Alla data del 31 dicembre 2020, restano anche sul terreno, in attesa di una definizione della data di termine, tutte le misure introdotte da specifici DCPM, che hanno impatto diretto sul mercato del lavoro.  Il divieto di apertura di nuove procedure di licenziamento collettivo e la sospensione di quelle pendenti avviate dopo il 23 febbraio 2020.  La possibilità di prorogare e rinnovare i contratti a tempo determinato anche a scopo di somministrazione nel periodo in cui l’azienda ha in atto una sospensione del lavoro o una riduzione dell'orario in regime di cassa integrazione guadagni.  Il largo impiego degli strumenti di sostegno al reddito, quali la cassa integrazione straordinaria per tutti i lavoratori ed i ristori economici diretti alle imprese colpite dal calo del fatturato.  Provvedimenti che, fintanto che resteranno vigenti, occultano la dimensione dell’impatto strutturale che quest’anno ha avuto sul tessuto produttivo metropolitano e sul modello di crescita economica che lo ha caratterizzato fino al 2019.

Sul terreno concreto rimane una situazione di incertezza, alla fine del primo lockdown la vita sembrava potesse ripartire, poi con l’inizio dell’estate, delle vacanze, tutto si rianima e sembra come voler recuperare il tempo perduto, anzi il parossismo di questa “socialità vuota” aumenta e sarà una causa, forse la principale, del disastro dei contagi a ottobre, quando i bar e i ristoranti ricominciano ad avere pochi clienti, un gran numero di alberghi ed hotel restano chiusi, mentre le stazioni ferroviarie e della metropolitana perdono nuovamente buona parte dei pendolari che le animavano, lavoratori chiusi in casa con lo smart working.  

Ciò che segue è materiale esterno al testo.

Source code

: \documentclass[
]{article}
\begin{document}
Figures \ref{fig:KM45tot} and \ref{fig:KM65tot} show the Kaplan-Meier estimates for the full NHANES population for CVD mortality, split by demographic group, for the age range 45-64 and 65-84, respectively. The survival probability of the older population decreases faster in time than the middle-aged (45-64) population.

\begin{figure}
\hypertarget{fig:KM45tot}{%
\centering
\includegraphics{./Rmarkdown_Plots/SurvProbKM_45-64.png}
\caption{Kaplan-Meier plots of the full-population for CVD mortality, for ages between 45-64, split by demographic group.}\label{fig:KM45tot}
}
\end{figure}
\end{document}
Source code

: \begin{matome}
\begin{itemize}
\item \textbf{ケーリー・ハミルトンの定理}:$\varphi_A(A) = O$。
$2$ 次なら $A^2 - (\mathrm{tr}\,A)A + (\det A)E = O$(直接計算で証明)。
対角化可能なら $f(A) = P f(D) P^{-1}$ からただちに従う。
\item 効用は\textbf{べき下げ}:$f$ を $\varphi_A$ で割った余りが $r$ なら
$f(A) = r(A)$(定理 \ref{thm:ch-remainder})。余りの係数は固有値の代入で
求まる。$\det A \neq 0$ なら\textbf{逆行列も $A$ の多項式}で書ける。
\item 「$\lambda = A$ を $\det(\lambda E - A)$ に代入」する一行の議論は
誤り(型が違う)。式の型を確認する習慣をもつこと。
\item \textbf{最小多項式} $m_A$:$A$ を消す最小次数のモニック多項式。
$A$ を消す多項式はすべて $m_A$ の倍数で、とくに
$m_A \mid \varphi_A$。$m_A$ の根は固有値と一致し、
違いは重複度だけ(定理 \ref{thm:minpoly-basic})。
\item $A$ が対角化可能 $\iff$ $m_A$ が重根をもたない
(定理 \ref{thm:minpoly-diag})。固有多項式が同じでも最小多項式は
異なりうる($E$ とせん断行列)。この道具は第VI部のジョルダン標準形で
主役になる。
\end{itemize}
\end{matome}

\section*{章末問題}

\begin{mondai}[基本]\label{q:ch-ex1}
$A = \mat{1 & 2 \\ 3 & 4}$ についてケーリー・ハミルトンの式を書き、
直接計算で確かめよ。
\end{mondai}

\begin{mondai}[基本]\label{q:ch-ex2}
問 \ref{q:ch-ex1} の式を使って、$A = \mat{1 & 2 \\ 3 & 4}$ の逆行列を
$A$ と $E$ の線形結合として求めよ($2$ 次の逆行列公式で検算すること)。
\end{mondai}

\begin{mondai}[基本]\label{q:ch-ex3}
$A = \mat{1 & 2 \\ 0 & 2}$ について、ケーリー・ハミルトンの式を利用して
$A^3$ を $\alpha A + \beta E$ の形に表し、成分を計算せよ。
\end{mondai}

Questa condizione paradossalmente ci consente di scattare, nei prossimi capitoli del Rapporto, una “radiografia degli organi interni” del mercato del lavoro milanese, nelle sue componenti contrattuali e settoriali.  

 


[1]  Due settimane dopo viene varato il DPCM del 3 novembre 2020 che congegna il regime differenziato in tre fasce di rischio contagio (le zone: gialle, arancioni e rosse) a seconda dei 21 parametri scientifici.  Le norme sono valide a livello regionale vengono concordate d’intesa con i presidenti delle Regioni.  Questo DPCM, prevede che l’attribuzione di ogni regione ad una fascia di rischio venga valuta su base settimanale per una durata minima di 15 giorni.